• nihayet hazırmış, nur topu gibi bir kitabı olmuş. http://www.serdarkaya.com/endoktrinasyon/
  • yarınki taraf'ta tuğba tekerek'in kendisiyle yaptığı söyleşi okunabilecek yazar.*

    aynı zamanda ekşi sözlük yazarı.*

    ve söyleşinin girizgâhından öğrendiğimize göre yakında taraf'ta da yazmaya başlayacak.

    bir de benim için şöyle sürpriz bir yanı var bu arkadaşın: kendisinin geçen yıllarda fark edip didik didik ettiğim bir sitenin yazarı olduğunu hatırlamadan, ekşi sözlük yazarı olduğunu hiç bilmeden, sırf ilgi alanıma giren bir konuda olduğu için geçen ay kitabını almıştım. kitap masanın kenarında okunma sırasını beklerken burada yazarıyla yazışmışım haberim yokmuş.

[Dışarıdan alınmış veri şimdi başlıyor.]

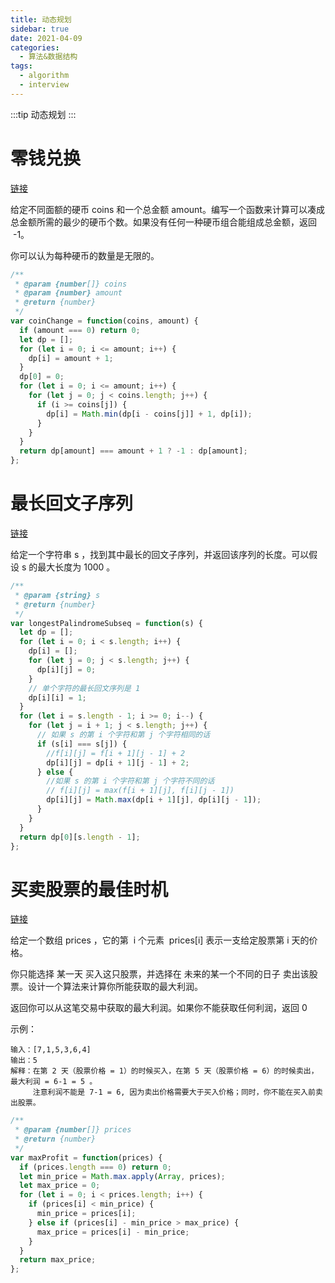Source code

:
 ```yaml
---
title: 动态规划
sidebar: true
date: 2021-04-09
categories:
  - 算法&数据结构
tags:
  - algorithm
  - interview
---
```


:::tip
动态规划
:::

<!-- more -->

# 零钱兑换

[链接](https://leetcode-cn.com/problems/coin-change/)

给定不同面额的硬币 coins 和一个总金额 amount。编写一个函数来计算可以凑成总金额所需的最少的硬币个数。如果没有任何一种硬币组合能组成总金额，返回  -1。

你可以认为每种硬币的数量是无限的。

```js
/**
 * @param {number[]} coins
 * @param {number} amount
 * @return {number}
 */
var coinChange = function(coins, amount) {
  if (amount === 0) return 0;
  let dp = [];
  for (let i = 0; i <= amount; i++) {
    dp[i] = amount + 1;
  }
  dp[0] = 0;
  for (let i = 0; i <= amount; i++) {
    for (let j = 0; j < coins.length; j++) {
      if (i >= coins[j]) {
        dp[i] = Math.min(dp[i - coins[j]] + 1, dp[i]);
      }
    }
  }
  return dp[amount] === amount + 1 ? -1 : dp[amount];
};
```

# 最长回文子序列

[链接](https://leetcode-cn.com/problems/longest-palindromic-subsequence/)

给定一个字符串 s ，找到其中最长的回文子序列，并返回该序列的长度。可以假设 s 的最大长度为 1000 。

```js
/**
 * @param {string} s
 * @return {number}
 */
var longestPalindromeSubseq = function(s) {
  let dp = [];
  for (let i = 0; i < s.length; i++) {
    dp[i] = [];
    for (let j = 0; j < s.length; j++) {
      dp[i][j] = 0;
    }
    // 单个字符的最长回文序列是 1
    dp[i][i] = 1;
  }
  for (let i = s.length - 1; i >= 0; i--) {
    for (let j = i + 1; j < s.length; j++) {
      // 如果 s 的第 i 个字符和第 j 个字符相同的话
      if (s[i] === s[j]) {
        //f[i][j] = f[i + 1][j - 1] + 2
        dp[i][j] = dp[i + 1][j - 1] + 2;
      } else {
        //如果 s 的第 i 个字符和第 j 个字符不同的话
        // f[i][j] = max(f[i + 1][j], f[i][j - 1])
        dp[i][j] = Math.max(dp[i + 1][j], dp[i][j - 1]);
      }
    }
  }
  return dp[0][s.length - 1];
};
```

# 买卖股票的最佳时机

[链接](https://leetcode-cn.com/problems/best-time-to-buy-and-sell-stock/)

给定一个数组 prices ，它的第  i 个元素  prices[i] 表示一支给定股票第 i 天的价格。

你只能选择 某一天 买入这只股票，并选择在 未来的某一个不同的日子 卖出该股票。设计一个算法来计算你所能获取的最大利润。

返回你可以从这笔交易中获取的最大利润。如果你不能获取任何利润，返回 0

示例：

```
输入：[7,1,5,3,6,4]
输出：5
解释：在第 2 天（股票价格 = 1）的时候买入，在第 5 天（股票价格 = 6）的时候卖出，最大利润 = 6-1 = 5 。
     注意利润不能是 7-1 = 6, 因为卖出价格需要大于买入价格；同时，你不能在买入前卖出股票。
```

```js
/**
 * @param {number[]} prices
 * @return {number}
 */
var maxProfit = function(prices) {
  if (prices.length === 0) return 0;
  let min_price = Math.max.apply(Array, prices);
  let max_price = 0;
  for (let i = 0; i < prices.length; i++) {
    if (prices[i] < min_price) {
      min_price = prices[i];
    } else if (prices[i] - min_price > max_price) {
      max_price = prices[i] - min_price;
    }
  }
  return max_price;
};
```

    yok yahu sanal alem zannedildiği kadar büyük değil.
  • aydın mı yoksa ılımlı islamcı mı olduğunu kestiremediğim araştırmacı* yazar.
    ironi yoksa eğer link1 link2

    yazılarından test için kullandığım turnusol kağıtlarından sadece din turnusol kağıdında net sonuç alamadım.
    nedeni din/tanrı eleştirisini sağlam temellere oturtmak için islamiyetle fazla ilgilenmesi de olabilir.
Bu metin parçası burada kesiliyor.